There was a chaos theory related question on data mining here: What are the practical applications of chaos theory in data mining?, but it was deemed too broad. I'm going to try to tackle this topic in a more focused and terse way.
Premise
Models rooted in chaos theory have helped scientists understand complex systems. Some cool examples are: robotics, cryptography, and bird migrations. One of the chief characteristics is the sensitivity to initial conditions. While I am not an expert in either field, but I see certain similarities between the two. For instance, certain machine learning techniques like cluster analysis also have initial conditions (the initial cluster centers). Chaos theory and machine learning also are used for predictive analysis.

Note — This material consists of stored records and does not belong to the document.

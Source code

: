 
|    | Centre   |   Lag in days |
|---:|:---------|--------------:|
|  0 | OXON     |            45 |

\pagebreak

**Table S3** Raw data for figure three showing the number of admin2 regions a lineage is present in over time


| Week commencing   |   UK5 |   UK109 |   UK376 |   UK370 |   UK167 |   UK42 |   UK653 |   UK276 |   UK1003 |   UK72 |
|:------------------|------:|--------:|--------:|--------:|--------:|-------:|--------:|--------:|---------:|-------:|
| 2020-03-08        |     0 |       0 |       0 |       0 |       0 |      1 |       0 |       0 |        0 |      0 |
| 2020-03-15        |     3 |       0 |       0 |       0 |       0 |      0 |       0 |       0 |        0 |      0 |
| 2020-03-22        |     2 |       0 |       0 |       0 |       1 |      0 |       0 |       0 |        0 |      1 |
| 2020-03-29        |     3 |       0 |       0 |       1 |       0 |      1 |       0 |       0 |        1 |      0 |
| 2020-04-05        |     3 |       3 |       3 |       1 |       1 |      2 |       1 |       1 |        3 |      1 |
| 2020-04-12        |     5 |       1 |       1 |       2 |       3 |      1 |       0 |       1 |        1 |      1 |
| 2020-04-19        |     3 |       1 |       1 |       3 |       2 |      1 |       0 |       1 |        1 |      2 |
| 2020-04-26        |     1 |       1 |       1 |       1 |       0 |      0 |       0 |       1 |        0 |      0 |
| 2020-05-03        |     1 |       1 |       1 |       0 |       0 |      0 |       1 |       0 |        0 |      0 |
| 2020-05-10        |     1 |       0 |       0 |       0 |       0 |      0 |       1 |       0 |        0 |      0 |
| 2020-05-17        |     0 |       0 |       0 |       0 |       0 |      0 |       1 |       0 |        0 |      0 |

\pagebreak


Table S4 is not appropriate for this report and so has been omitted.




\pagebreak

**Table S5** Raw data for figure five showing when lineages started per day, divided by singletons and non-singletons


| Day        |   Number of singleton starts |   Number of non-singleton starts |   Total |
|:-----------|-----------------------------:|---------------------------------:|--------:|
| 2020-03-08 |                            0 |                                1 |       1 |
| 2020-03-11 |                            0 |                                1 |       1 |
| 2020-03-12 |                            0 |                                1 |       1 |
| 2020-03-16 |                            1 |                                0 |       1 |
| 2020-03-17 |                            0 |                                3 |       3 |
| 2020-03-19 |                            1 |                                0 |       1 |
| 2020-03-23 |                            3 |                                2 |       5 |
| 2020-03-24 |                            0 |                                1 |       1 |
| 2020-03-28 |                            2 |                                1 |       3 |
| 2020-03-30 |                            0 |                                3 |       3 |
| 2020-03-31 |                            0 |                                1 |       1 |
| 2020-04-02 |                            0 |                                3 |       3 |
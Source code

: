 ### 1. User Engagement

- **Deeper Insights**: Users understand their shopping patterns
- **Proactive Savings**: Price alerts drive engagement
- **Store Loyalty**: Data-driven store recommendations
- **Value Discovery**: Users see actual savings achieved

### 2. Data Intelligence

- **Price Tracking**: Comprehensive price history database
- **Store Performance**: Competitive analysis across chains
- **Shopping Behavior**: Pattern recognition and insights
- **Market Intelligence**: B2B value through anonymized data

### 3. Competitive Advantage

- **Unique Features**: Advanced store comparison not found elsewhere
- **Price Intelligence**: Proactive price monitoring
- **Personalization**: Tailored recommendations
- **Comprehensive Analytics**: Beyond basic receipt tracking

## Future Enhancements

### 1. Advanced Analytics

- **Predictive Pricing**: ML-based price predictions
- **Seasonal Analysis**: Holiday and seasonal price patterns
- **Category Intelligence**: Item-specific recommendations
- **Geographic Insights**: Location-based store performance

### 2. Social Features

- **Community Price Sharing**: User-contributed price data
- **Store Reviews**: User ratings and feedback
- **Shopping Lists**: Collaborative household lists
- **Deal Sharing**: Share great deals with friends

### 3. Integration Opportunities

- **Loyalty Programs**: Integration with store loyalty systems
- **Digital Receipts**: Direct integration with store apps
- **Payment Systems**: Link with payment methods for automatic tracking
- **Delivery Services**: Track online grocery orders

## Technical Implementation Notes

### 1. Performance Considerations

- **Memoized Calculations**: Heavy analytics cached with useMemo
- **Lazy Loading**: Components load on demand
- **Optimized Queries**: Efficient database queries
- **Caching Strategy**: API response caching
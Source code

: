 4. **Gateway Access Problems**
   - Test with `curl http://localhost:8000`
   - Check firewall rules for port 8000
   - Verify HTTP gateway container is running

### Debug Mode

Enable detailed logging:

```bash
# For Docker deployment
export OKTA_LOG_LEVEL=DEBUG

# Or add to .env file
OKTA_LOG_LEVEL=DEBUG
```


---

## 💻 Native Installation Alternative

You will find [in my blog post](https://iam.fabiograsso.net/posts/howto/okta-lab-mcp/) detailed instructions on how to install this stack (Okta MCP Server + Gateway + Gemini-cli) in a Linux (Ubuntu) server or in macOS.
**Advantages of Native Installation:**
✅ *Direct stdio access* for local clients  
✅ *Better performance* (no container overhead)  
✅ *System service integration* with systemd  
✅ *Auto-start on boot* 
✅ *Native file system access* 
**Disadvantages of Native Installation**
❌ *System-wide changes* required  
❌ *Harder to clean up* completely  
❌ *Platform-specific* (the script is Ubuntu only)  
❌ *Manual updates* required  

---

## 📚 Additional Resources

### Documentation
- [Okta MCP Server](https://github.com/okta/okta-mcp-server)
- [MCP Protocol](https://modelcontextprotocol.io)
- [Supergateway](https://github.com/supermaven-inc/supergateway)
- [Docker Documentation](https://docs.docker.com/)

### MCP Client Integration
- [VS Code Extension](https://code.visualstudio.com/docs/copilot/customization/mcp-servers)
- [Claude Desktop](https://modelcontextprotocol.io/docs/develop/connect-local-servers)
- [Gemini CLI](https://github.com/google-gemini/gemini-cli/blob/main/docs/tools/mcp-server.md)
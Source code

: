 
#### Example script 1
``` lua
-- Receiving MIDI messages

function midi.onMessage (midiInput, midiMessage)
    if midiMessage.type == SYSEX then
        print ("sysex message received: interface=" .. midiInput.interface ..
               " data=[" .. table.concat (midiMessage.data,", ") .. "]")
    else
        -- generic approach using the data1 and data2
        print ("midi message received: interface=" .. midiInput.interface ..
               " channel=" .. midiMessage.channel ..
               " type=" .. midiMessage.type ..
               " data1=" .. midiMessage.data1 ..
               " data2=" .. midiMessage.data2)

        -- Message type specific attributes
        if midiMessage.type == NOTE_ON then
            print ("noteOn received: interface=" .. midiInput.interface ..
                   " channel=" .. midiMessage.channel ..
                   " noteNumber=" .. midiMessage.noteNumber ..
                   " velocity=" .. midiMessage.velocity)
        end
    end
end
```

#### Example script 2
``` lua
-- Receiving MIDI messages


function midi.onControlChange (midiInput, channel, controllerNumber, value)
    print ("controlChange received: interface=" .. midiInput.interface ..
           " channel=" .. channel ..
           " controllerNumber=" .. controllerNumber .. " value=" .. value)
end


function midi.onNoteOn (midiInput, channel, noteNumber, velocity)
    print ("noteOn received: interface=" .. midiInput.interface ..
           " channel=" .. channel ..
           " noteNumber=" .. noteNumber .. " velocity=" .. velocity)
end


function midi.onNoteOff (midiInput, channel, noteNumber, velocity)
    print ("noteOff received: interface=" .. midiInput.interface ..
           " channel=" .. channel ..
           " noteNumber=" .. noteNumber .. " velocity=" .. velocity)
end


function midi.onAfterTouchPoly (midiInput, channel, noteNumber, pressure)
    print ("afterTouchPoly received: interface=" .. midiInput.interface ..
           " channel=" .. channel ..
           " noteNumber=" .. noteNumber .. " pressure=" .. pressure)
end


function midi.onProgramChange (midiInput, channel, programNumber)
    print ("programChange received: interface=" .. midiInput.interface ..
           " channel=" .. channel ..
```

I concede it's not the most elegant comparison; there are many differences between the two. Now don't quote me on this, but I think of chaos theory as a kind of blue-print for modeling complex systems, and I think of machine learning as a tool for optimizing and best utilizing high dimensional data. In machine learning the model is only part of the ML block diagram. It could be a regression model, clustering model or something else entirely. So again, it's not fair to compare them in all aspects. With this disclaimer out of the way, here is my question:
Question
Is there a particular field of machine learning that is devoted to applying chaos theory models, or are researchers merely cherry-picking a few models from chaos theory? Or do machine learning researchers stand to gain little from chaos theory since they can go with atheoretical approaches and toss theory out the window and just use a multitude of features?